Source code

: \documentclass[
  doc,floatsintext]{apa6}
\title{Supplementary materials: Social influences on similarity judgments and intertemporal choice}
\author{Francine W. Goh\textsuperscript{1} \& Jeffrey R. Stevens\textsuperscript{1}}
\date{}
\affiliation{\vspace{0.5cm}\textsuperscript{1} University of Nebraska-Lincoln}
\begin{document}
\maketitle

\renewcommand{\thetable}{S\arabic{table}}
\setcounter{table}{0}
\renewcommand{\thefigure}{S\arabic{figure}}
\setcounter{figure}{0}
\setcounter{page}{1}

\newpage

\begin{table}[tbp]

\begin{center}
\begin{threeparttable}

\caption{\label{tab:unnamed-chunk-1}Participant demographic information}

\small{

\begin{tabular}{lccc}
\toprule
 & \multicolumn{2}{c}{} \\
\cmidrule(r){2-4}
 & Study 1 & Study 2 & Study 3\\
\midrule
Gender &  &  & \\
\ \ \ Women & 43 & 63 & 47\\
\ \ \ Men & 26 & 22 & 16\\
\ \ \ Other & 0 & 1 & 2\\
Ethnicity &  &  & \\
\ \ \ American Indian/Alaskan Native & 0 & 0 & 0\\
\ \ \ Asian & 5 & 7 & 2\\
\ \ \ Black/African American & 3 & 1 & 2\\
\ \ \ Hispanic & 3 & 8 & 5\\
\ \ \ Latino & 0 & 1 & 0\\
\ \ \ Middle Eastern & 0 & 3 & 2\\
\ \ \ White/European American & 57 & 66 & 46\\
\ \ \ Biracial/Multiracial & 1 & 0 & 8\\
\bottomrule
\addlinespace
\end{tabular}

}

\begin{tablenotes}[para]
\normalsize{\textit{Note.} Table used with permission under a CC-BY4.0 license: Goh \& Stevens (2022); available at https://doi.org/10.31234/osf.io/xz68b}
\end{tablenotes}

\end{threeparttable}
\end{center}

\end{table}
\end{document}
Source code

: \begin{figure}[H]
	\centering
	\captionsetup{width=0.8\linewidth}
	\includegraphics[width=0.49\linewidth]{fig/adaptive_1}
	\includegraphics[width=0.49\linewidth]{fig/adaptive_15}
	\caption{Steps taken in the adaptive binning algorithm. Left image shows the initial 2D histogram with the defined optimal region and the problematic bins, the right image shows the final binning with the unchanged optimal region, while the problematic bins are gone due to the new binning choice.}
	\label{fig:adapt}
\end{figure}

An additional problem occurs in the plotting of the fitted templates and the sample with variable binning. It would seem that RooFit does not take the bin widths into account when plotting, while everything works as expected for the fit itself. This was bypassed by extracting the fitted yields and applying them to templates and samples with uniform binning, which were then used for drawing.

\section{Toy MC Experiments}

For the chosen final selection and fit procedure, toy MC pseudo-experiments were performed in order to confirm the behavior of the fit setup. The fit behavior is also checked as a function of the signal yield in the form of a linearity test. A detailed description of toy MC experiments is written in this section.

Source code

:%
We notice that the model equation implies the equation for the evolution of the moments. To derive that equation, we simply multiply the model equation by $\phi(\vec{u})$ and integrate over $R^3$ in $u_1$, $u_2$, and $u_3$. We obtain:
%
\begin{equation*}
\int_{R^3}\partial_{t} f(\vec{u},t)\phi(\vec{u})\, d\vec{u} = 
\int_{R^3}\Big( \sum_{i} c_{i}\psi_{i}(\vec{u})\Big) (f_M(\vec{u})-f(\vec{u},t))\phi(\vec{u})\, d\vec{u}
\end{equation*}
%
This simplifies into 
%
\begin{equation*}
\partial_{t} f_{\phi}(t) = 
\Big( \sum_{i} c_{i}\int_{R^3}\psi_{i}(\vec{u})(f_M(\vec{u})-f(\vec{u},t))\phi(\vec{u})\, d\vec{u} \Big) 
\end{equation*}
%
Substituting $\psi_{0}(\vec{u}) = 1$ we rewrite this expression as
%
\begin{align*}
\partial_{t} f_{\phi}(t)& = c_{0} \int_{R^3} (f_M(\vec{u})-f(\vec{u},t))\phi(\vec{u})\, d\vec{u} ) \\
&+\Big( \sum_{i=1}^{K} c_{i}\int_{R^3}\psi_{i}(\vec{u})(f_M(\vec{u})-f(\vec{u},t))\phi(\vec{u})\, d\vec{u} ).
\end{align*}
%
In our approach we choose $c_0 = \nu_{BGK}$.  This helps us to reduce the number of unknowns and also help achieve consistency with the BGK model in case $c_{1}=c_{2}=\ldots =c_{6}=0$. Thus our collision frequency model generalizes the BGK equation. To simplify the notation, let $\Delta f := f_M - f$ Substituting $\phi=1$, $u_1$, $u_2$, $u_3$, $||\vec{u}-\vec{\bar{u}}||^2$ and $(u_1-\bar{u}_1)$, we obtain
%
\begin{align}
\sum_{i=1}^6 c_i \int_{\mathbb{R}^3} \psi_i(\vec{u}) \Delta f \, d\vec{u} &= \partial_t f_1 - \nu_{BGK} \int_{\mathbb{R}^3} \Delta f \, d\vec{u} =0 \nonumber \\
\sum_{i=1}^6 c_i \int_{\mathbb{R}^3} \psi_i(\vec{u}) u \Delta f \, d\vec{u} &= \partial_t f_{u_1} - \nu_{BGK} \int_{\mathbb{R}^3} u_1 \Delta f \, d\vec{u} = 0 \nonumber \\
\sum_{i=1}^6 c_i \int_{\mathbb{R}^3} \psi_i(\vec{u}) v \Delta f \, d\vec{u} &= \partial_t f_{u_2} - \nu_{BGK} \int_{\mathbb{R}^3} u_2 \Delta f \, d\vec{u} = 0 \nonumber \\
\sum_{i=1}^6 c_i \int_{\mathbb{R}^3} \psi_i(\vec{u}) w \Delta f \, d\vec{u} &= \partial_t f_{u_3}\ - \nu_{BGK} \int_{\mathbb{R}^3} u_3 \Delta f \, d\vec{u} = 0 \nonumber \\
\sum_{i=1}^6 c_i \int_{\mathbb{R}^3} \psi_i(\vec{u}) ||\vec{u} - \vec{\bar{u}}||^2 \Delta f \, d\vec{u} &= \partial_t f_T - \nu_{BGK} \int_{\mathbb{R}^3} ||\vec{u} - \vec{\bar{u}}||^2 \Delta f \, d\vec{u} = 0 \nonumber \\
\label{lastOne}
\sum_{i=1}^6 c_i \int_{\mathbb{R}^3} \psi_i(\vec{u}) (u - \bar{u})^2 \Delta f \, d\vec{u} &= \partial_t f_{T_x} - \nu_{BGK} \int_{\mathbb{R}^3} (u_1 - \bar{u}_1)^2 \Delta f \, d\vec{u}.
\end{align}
┄┄┄┄┄┄
Across the listing above, how many lines include the word "also"? Answer with only the number.

2